#### Your instructions
Go through the data below. Pull out every line that has the word "under".

#### Task material
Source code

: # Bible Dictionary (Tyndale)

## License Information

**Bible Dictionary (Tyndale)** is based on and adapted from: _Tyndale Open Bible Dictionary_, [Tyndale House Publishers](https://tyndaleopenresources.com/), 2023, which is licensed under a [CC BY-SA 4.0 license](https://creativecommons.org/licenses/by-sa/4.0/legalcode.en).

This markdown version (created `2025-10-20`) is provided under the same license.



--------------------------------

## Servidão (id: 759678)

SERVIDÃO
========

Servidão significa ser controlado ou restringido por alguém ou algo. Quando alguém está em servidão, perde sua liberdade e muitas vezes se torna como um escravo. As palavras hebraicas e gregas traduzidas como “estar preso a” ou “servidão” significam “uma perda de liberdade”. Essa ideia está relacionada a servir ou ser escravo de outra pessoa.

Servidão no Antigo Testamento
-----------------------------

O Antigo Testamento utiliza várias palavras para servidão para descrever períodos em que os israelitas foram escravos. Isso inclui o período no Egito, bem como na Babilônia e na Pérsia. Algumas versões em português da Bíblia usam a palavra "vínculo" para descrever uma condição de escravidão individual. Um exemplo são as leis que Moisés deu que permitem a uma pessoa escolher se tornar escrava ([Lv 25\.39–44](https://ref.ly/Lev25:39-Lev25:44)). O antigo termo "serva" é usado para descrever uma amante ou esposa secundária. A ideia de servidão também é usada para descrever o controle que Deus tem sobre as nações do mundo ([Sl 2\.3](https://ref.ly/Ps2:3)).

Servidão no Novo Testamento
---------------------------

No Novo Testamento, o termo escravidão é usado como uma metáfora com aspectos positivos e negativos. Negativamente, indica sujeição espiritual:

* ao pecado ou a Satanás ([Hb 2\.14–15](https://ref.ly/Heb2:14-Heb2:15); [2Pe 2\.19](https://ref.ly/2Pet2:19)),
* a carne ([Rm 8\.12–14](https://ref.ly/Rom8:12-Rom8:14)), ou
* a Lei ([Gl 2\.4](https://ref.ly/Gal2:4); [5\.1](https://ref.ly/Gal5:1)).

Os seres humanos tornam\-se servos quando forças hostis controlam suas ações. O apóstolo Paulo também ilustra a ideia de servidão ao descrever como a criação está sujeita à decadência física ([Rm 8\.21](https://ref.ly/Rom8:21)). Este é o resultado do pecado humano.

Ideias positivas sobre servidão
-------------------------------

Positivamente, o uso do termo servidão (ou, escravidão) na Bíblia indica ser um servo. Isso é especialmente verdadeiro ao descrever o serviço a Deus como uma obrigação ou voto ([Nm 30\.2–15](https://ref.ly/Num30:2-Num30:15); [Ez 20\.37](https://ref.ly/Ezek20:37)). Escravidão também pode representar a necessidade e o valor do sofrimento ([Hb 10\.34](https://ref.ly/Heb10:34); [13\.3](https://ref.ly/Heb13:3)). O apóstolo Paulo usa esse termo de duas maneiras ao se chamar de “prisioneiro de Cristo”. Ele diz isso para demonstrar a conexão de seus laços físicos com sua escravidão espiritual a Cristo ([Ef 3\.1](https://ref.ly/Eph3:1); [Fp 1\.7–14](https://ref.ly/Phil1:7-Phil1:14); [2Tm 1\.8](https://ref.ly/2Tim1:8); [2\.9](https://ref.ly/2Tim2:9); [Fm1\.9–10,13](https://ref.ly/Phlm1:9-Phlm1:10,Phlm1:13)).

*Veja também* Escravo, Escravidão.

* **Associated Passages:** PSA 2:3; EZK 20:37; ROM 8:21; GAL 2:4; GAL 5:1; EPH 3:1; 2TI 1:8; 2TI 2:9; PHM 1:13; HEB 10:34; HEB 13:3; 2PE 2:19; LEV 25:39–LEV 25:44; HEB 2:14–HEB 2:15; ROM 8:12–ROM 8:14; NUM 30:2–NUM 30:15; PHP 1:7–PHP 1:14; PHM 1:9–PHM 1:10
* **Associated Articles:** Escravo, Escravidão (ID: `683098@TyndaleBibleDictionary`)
--
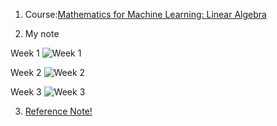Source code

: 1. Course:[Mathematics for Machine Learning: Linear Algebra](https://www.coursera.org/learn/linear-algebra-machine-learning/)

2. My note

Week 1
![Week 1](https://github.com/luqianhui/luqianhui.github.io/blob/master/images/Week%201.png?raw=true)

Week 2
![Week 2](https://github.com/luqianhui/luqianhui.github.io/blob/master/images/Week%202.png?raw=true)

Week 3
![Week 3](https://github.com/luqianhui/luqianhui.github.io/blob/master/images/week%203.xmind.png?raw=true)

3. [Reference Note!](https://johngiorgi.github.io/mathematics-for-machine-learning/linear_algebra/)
---
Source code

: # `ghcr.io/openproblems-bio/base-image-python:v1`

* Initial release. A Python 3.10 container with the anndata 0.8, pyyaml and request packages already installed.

#### Reply
**Bible Dictionary (Tyndale)** is based on and adapted from: _Tyndale Open Bible Dictionary_, [Tyndale House Publishers](https://tyndaleopenresources.com/), 2023, which is licensed under a [CC BY-SA 4.0 license](https://creativecommons.org/licenses/by-sa/4.0/legalcode.en).
This markdown version (created `2025-10-20`) is provided under the same license.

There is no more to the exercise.